The Pine Bluff Police Department has made many positive steps in the last seven months. We saw evidence of this Tuesday with the re-inauguration of the bicycle patrol.
The unit, along with departmental administrators, Mayor Debe Hollingsworth and other dignitaries held a press conference to commemorate the occasion.
Launched in conjunction with National Night Out, the seven officers (plus Capt. Kelvin Hadley), in the newly re-formed unit has an office at 1210 S. Cherry St. The establishment of additional neighborhood-oriented satellite offices is a priority of the department.
According to Interim Police Chief Jeff Hubanks, the bike patrol itself is a high departmental priority.

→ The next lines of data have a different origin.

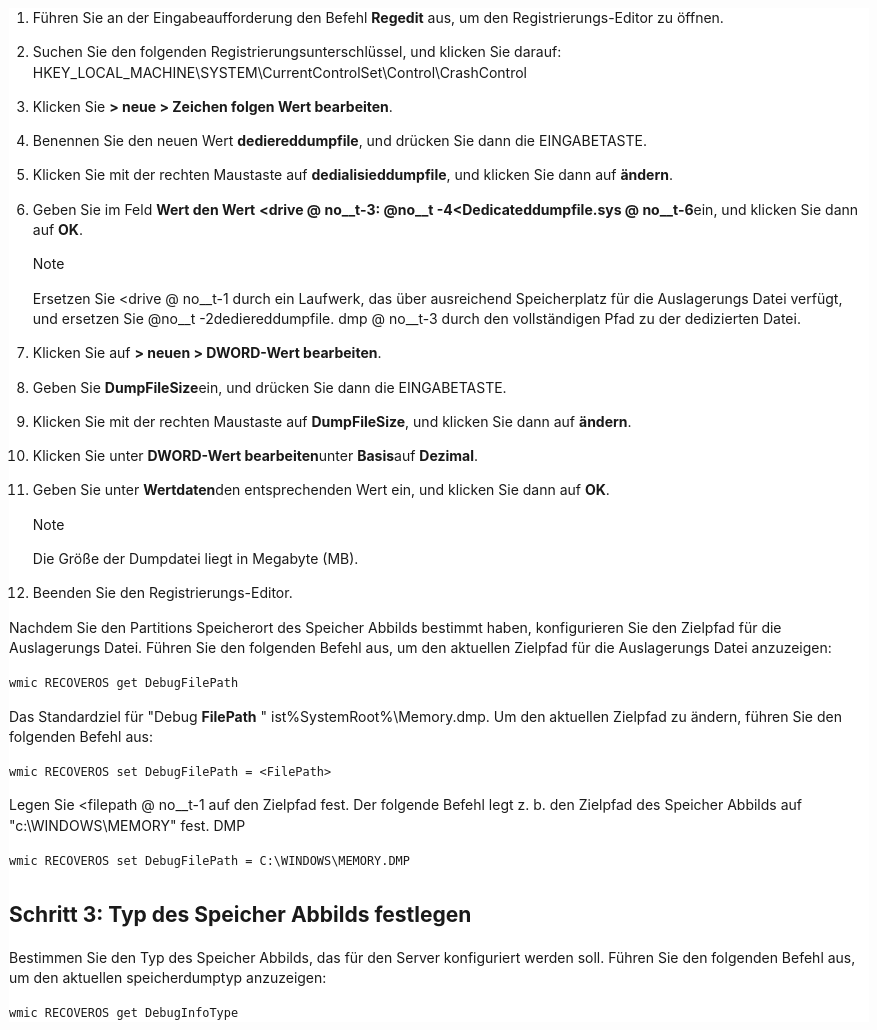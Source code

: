 1. Führen Sie an der Eingabeaufforderung den Befehl **Regedit** aus, um den Registrierungs-Editor zu öffnen.
2. Suchen Sie den folgenden Registrierungsunterschlüssel, und klicken Sie darauf: HKEY_LOCAL_MACHINE\SYSTEM\CurrentControlSet\Control\CrashControl
3. Klicken Sie **> neue > Zeichen folgen Wert bearbeiten**.
4. Benennen Sie den neuen Wert **dediereddumpfile**, und drücken Sie dann die EINGABETASTE.
5. Klicken Sie mit der rechten Maustaste auf **dedialisieddumpfile**, und klicken Sie dann auf **ändern**.
6. Geben Sie im Feld **Wert den Wert** **\<drive @ no__t-3: @no__t -4\<Dedicateddumpfile.sys @ no__t-6**ein, und klicken Sie dann auf **OK**.

   >[!NOTE] 
   > Ersetzen Sie \<drive @ no__t-1 durch ein Laufwerk, das über ausreichend Speicherplatz für die Auslagerungs Datei verfügt, und ersetzen Sie @no__t -2dediereddumpfile. dmp @ no__t-3 durch den vollständigen Pfad zu der dedizierten Datei.
 
7. Klicken Sie auf **> neuen > DWORD-Wert bearbeiten**.
8. Geben Sie **DumpFileSize**ein, und drücken Sie dann die EINGABETASTE.
9. Klicken Sie mit der rechten Maustaste auf **DumpFileSize**, und klicken Sie dann auf **ändern**.
10. Klicken Sie unter **DWORD-Wert bearbeiten**unter **Basis**auf **Dezimal**.
11. Geben Sie unter **Wertdaten**den entsprechenden Wert ein, und klicken Sie dann auf **OK**.
    >[!NOTE]
    > Die Größe der Dumpdatei liegt in Megabyte (MB).
12. Beenden Sie den Registrierungs-Editor.

Nachdem Sie den Partitions Speicherort des Speicher Abbilds bestimmt haben, konfigurieren Sie den Zielpfad für die Auslagerungs Datei. Führen Sie den folgenden Befehl aus, um den aktuellen Zielpfad für die Auslagerungs Datei anzuzeigen:

```
wmic RECOVEROS get DebugFilePath
```

Das Standardziel für "Debug **FilePath** " ist%SystemRoot%\Memory.dmp. Um den aktuellen Zielpfad zu ändern, führen Sie den folgenden Befehl aus:

```
wmic RECOVEROS set DebugFilePath = <FilePath>
```

Legen Sie \<filepath @ no__t-1 auf den Zielpfad fest. Der folgende Befehl legt z. b. den Zielpfad des Speicher Abbilds auf "c:\WINDOWS\MEMORY" fest. DMP 

```
wmic RECOVEROS set DebugFilePath = C:\WINDOWS\MEMORY.DMP
```
 
## <a name="step-3-set-the-type-of-memory-dump"></a>Schritt 3: Typ des Speicher Abbilds festlegen

Bestimmen Sie den Typ des Speicher Abbilds, das für den Server konfiguriert werden soll. Führen Sie den folgenden Befehl aus, um den aktuellen speicherdumptyp anzuzeigen:

```
wmic RECOVEROS get DebugInfoType
```
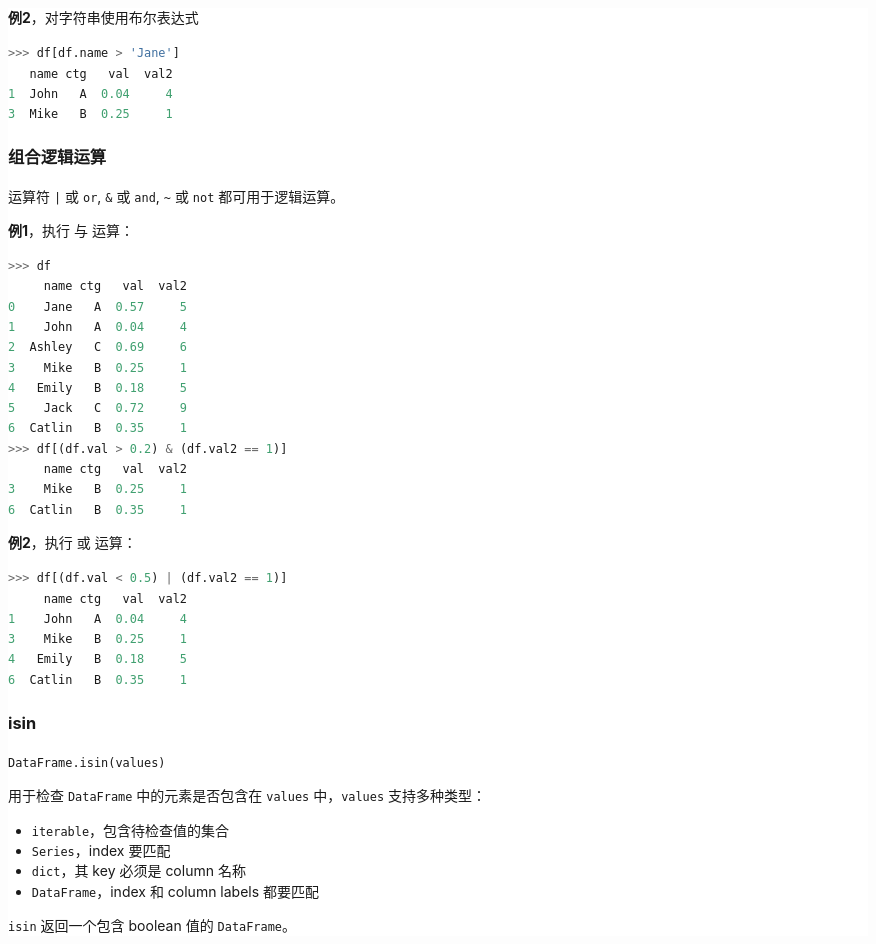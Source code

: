 **例2**，对字符串使用布尔表达式

```py
>>> df[df.name > 'Jane']
   name ctg   val  val2
1  John   A  0.04     4
3  Mike   B  0.25     1
```

### 组合逻辑运算

运算符 `|` 或 `or`, `&` 或 `and`, `~` 或 `not` 都可用于逻辑运算。

**例1**，执行 与 运算：

```py
>>> df
     name ctg   val  val2
0    Jane   A  0.57     5
1    John   A  0.04     4
2  Ashley   C  0.69     6
3    Mike   B  0.25     1
4   Emily   B  0.18     5
5    Jack   C  0.72     9
6  Catlin   B  0.35     1
>>> df[(df.val > 0.2) & (df.val2 == 1)]
     name ctg   val  val2
3    Mike   B  0.25     1
6  Catlin   B  0.35     1
```

**例2**，执行 或 运算：

```py
>>> df[(df.val < 0.5) | (df.val2 == 1)]
     name ctg   val  val2
1    John   A  0.04     4
3    Mike   B  0.25     1
4   Emily   B  0.18     5
6  Catlin   B  0.35     1
```

### isin

```py
DataFrame.isin(values)
```

用于检查 `DataFrame` 中的元素是否包含在 `values` 中，`values` 支持多种类型：

- `iterable`，包含待检查值的集合
- `Series`，index 要匹配
- `dict`，其 key 必须是 column 名称
- `DataFrame`，index 和 column labels 都要匹配

`isin` 返回一个包含 boolean 值的 `DataFrame`。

Citing the previous bike patrol unit’s efficacy and popularity with the public, Hubanks stated, “They’re here and they’re here to stay, and the budget is going to have to be very bad for them to be on the chopping block again.”
The unit also represents the fulfillment of a campaign promise made by Hollingsworth. Characterizing the officers as “wonderful.” she went on to say, “They’re going to bring another level of policing and will be able to develop one-on-one relationships with the citizens.”

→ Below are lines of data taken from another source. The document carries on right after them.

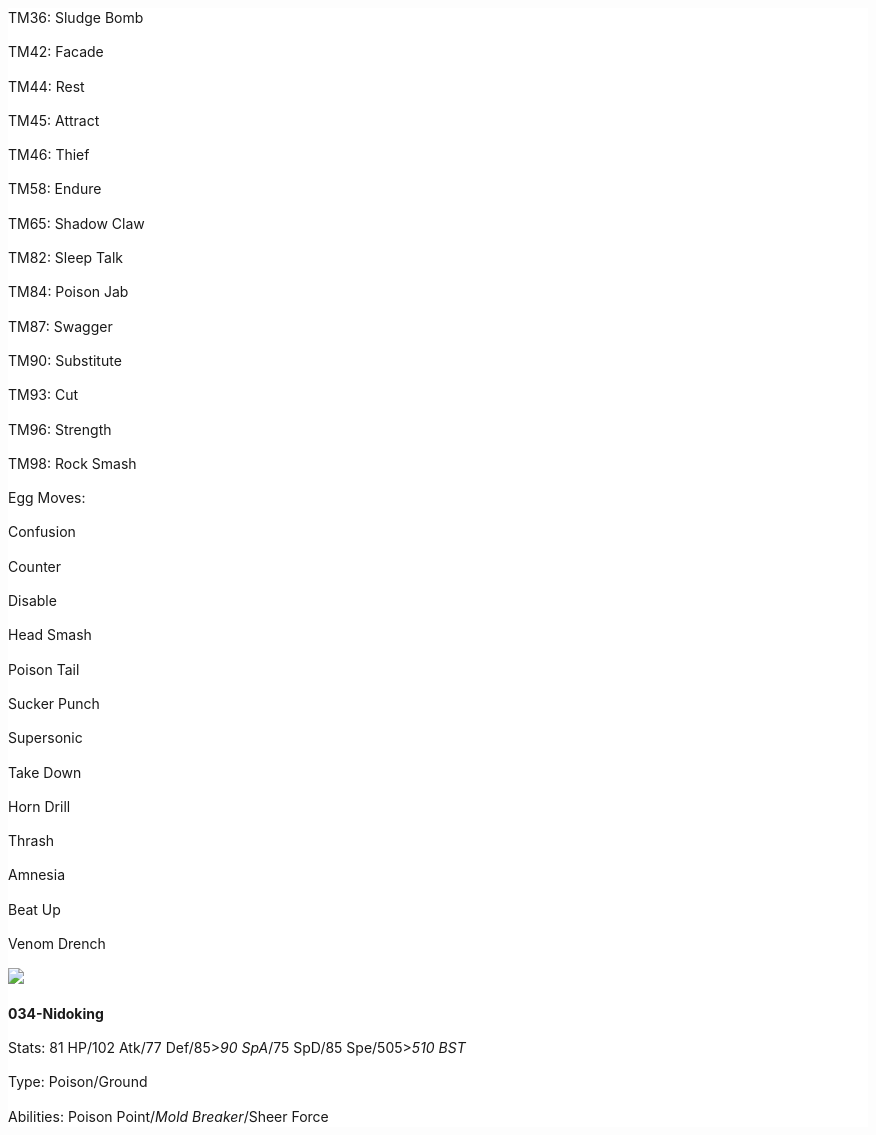 TM36: Sludge Bomb

TM42: Facade

TM44: Rest

TM45: Attract

TM46: Thief

TM58: Endure

TM65: Shadow Claw

TM82: Sleep Talk

TM84: Poison Jab

TM87: Swagger

TM90: Substitute

TM93: Cut

TM96: Strength

TM98: Rock Smash

Egg Moves: 

Confusion

Counter

Disable

Head Smash

Poison Tail

Sucker Punch

Supersonic

Take Down

Horn Drill

Thrash

Amnesia

Beat Up

Venom Drench

![](../img/gen1/Aspose.Words.007168f8-b49f-4da6-b9e1-0e3753954d8f.034.png)

**034-Nidoking**

Stats: 81 HP/102 Atk/77 Def/85>*90 SpA*/75 SpD/85 Spe/505>*510 BST*

Type: Poison/Ground

Abilities: Poison Point/*Mold Breaker*/Sheer Force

During the press conference, Hubanks made several references to the previous incarnation of the unit. He noted that the original patrol had 10 officers, while the present has just six. Hubanks indicated that expansion back to original strength was a central goal of his.

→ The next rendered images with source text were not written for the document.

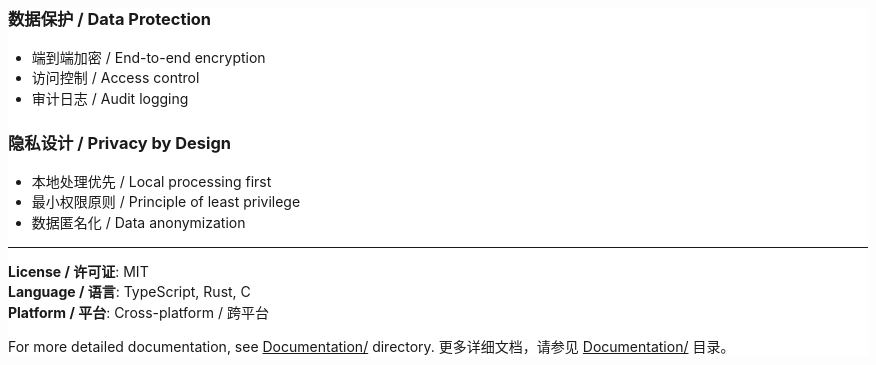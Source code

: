### 数据保护 / Data Protection
- 端到端加密 / End-to-end encryption
- 访问控制 / Access control
- 审计日志 / Audit logging

### 隐私设计 / Privacy by Design
- 本地处理优先 / Local processing first
- 最小权限原则 / Principle of least privilege
- 数据匿名化 / Data anonymization

---

**License / 许可证**: MIT  
**Language / 语言**: TypeScript, Rust, C  
**Platform / 平台**: Cross-platform / 跨平台

For more detailed documentation, see [Documentation/](Documentation/) directory.
更多详细文档，请参见 [Documentation/](Documentation/) 目录。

As was noted at the event, the bike patrol represents a nod to the 1990s era of Community Oriented Policing. While the term Community Oriented Policing represents a kind of passing political fashion, the core ideas are centuries old. Community policing, at its best, relies on very strong relationships between neighborhoods and the officers assigned to them.
Among those populations that have been traditionally underserved (or improperly served) by police, bike patrol represents a way to establish a bond of trust. Neighborhood residents learn that the officers have a two-fold mission: assistance when something bad happens; and making sure fewer bad things do happen.
A noted policing scholar once observed that air conditioning was the worst thing ever done for the police. As soon as officers had air conditioned automobiles in which to patrol, the car windows went up, creating an artificial barrier between the officer and the community. That simple glass pane served to make a physical distance, but it also fostered an emotional distance — for both parties.
Further, the vastly improved mobility and speed of response that patrol cars bring means that officers often come from outside the neighborhood. Their increased mobility — an undisputed positive — is paradoxically also a negative. Mobility retards a key benefit of bike patrol: neighborhood investment in the officers.
Back in the old days of bike patrol, Neighborhood Watch groups would often talk about “their officer.” Their officer knew things about them — their work schedules, who their children were, when they went out of town. Their officers also knew when something wasn’t right. Moving slowly through a neighborhood on a bike permits a deeper absorption of details. The fine grain of a neighborhood is added to the officer’s general knowledge.
As Hadley stated at the press conference, the relative stealth of the bike patrol has already led to four arrests. “I guess we were able to sneak up on them because when we rolled up and they saw us, the first thing was ‘Oh, God, there’s the police,’ ” Hadley said.
Inexpensive and ready to roll — were it that the rest of city government ran as smoothly. We wish the bike patrol a safe and successful mission.